Из кучки на покрывале Дарья выбрала то, что могло ей понадобиться в кафе, — деньги, носовой платок, томик «Кентавра»[56]
. Морщась и гримасничая, она засунула ноги в ужасные туфли. В руках продавщицы они казались мягкими, как перчатки, а теперь они и в самом деле облегали ее съежившиеся ноги, как рукавицы — но железные рукавицы. Новая кожа на носках туфель быстро нащупала болевые точки на мизинцах обеих ног — мозоли, одна зарождающаяся, другая было задремавшая, — а на пятках горели ссадины, которые скоро пойдут волдырями. Прихрамывая, Дарья вышла на крыльцо, не смея остановиться и полюбоваться на багровое небо за зубцами гор, ибо знала, как больно будет снова сделать шаг после остановки. Между своей комнатой и лестницей, ведущей во двор, она насчитала три двери, на которых висели замки, и три окна, закрытых ставнями. Под одним из окон к стене был придвинут маленький столик. Дарья была уверена, что его не было, когда она приехала, потому что специально отметила, что на веранде нет ничего, кроме радиолы. Но от дальнейших размышлений на эту тему Дарью отвлекла хозяйка, бодро поднимающаяся по лестнице с большим чемоданом в руках, с таким видом, будто он был невесом. «Дайте его мне!» — воскликнула Дарья, но Клавдия Михайловна крепко держала ручку, и Дарья могла лишь пройти в комнату рядом с ней, что-то бормоча извиняющимся тоном.

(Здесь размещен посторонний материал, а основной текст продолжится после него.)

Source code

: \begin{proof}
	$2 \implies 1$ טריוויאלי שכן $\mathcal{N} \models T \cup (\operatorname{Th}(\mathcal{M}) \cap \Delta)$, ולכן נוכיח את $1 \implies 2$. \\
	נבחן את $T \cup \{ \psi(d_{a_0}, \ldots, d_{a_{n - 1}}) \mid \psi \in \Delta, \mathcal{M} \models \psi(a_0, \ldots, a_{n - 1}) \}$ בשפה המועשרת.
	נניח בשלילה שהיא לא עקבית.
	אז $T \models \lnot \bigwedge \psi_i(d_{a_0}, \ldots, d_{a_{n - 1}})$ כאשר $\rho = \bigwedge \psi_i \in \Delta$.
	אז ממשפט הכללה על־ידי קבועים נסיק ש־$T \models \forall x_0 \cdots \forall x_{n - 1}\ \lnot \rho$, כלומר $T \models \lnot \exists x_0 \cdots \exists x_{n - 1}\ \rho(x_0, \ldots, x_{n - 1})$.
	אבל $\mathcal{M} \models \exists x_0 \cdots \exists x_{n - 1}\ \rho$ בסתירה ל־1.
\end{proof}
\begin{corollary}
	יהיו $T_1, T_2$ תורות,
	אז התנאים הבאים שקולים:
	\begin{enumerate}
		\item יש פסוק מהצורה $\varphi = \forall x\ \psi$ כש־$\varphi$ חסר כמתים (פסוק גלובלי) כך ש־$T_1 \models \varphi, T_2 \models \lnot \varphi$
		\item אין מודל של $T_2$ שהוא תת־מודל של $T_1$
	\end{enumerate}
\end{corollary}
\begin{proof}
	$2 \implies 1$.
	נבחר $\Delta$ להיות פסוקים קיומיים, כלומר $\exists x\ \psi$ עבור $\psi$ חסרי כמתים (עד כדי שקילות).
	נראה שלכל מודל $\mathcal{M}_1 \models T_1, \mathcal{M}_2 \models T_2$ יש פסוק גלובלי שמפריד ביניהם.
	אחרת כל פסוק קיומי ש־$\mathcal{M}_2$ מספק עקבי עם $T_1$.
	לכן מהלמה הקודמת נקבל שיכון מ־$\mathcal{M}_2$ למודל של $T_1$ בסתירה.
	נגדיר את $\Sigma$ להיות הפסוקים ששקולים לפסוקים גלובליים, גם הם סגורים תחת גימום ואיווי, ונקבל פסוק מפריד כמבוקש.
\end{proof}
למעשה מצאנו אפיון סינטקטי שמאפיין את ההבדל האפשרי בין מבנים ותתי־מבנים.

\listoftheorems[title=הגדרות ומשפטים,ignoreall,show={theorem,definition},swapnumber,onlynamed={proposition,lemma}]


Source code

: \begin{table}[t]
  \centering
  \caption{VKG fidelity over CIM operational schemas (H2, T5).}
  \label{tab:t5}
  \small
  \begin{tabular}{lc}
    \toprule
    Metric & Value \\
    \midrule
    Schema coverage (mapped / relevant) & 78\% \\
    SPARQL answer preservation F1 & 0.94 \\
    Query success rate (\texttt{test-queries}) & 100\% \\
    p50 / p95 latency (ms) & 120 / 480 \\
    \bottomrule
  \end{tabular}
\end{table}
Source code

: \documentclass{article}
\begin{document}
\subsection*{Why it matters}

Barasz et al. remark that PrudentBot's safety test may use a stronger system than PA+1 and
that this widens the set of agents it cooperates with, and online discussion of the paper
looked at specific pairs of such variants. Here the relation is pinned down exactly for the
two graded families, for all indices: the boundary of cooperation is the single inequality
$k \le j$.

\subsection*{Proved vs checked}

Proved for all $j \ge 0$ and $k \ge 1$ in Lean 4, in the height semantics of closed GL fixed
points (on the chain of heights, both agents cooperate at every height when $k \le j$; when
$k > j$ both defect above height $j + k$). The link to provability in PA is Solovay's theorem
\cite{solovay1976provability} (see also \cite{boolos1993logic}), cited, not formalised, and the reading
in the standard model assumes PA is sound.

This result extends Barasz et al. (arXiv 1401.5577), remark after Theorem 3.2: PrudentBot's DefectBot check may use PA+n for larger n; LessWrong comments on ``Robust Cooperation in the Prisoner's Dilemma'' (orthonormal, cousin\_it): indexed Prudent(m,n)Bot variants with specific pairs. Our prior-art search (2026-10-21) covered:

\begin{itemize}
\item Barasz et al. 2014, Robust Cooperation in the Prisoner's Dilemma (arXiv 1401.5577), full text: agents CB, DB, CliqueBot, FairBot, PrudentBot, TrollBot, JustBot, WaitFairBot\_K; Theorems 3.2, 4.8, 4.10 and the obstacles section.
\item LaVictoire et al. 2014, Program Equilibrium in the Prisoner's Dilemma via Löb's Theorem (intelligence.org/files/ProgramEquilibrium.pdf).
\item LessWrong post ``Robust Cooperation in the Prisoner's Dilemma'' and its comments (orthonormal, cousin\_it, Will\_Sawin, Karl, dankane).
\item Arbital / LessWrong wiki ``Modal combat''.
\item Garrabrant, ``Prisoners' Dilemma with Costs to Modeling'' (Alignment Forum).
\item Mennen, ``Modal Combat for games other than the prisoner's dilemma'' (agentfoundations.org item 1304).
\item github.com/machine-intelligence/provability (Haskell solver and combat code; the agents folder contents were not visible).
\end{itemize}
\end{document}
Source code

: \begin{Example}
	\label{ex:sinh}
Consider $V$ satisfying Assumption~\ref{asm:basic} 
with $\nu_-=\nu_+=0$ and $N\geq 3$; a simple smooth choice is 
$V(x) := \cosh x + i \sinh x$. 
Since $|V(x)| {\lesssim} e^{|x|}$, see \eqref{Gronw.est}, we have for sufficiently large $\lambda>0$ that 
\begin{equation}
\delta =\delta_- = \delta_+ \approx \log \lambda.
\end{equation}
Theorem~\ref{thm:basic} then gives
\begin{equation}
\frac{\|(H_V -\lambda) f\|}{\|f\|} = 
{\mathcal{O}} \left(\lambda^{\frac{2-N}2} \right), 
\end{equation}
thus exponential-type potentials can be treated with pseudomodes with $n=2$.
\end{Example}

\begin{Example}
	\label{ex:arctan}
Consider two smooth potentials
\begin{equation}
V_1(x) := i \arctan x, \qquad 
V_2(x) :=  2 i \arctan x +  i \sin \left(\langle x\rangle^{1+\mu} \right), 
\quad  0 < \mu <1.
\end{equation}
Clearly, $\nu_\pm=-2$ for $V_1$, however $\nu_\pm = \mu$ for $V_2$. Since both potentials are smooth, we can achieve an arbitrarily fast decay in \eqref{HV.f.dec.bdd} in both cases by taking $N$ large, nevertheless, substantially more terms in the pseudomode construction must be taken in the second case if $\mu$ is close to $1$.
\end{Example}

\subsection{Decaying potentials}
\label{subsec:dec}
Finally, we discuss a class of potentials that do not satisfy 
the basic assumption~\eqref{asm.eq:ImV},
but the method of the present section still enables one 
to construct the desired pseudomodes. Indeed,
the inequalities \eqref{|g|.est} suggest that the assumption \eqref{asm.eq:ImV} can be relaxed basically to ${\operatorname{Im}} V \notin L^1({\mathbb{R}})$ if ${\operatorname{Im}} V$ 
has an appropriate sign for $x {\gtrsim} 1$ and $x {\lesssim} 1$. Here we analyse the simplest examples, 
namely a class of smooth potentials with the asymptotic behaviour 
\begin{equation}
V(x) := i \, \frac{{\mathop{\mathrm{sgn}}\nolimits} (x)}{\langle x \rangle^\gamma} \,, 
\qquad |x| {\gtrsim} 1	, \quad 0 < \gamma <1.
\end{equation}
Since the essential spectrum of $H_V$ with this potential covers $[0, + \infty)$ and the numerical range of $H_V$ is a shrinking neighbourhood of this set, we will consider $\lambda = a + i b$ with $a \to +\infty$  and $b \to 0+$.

С подчеркнуто деликатным видом Клавдия Михайловна удалилась, предоставив жилице разбирать чемодан без ее надзора; но Дарья Львовна, заметившая ее быстрый взгляд, прежде чем оставить комнату, положила незапечатанное письмо в сумочку. Теперь она обнаружила то, чего не заметила раньше, — поверхность столика была расчерчена на квадраты. Она крикнула Клавдии Михайловне, которая была уже во дворе: «Ваш муж играет в шахматы?», но не получила ответа. Клавдия Михайловна вошла в открытую кухню под домом; может быть, она и не слышала.Сойдя с автобуса напротив кафе, Дарья Львовна заметила человека, переходившего дорогу. Она обратила на него внимание, потому что он был непохож на всех прочих; в самом деле, он выглядел, как иностранец, может быть, из-за своих рыжевато-коричневых башмаков и покроя норфолкской куртки, чья похожесть на русскую толстовку лишь подчеркивала их различие. Его рыжеватые волосы были почти того же цвета, что и куртка, и крайне нуждались в стрижке. Лицо его в профиль выглядело худым, едва ли не изможденным. Дарья не успела дойти до тротуара, как он исчез из виду.
На обед она взяла борщ и биточки с гречкой; она знала, что это будет ее пищей во все время пребывания на Светлом Берегу, кроме тех редких и счастливых случаев, когда в меню появятся цыплята табака, которые так чудесно готовят в Грузии. Дарья прислонила книгу к графинчику с уксусом и завершила обед стаканом неосветленного клюквенного сока. Перед тем как встать из-за стола, она вынула из сумочки письмо и, улыбаясь, добавила в него еще одну фразу. На улице она поймала себя на том, что оглядывается в поисках иностранного джентльмена.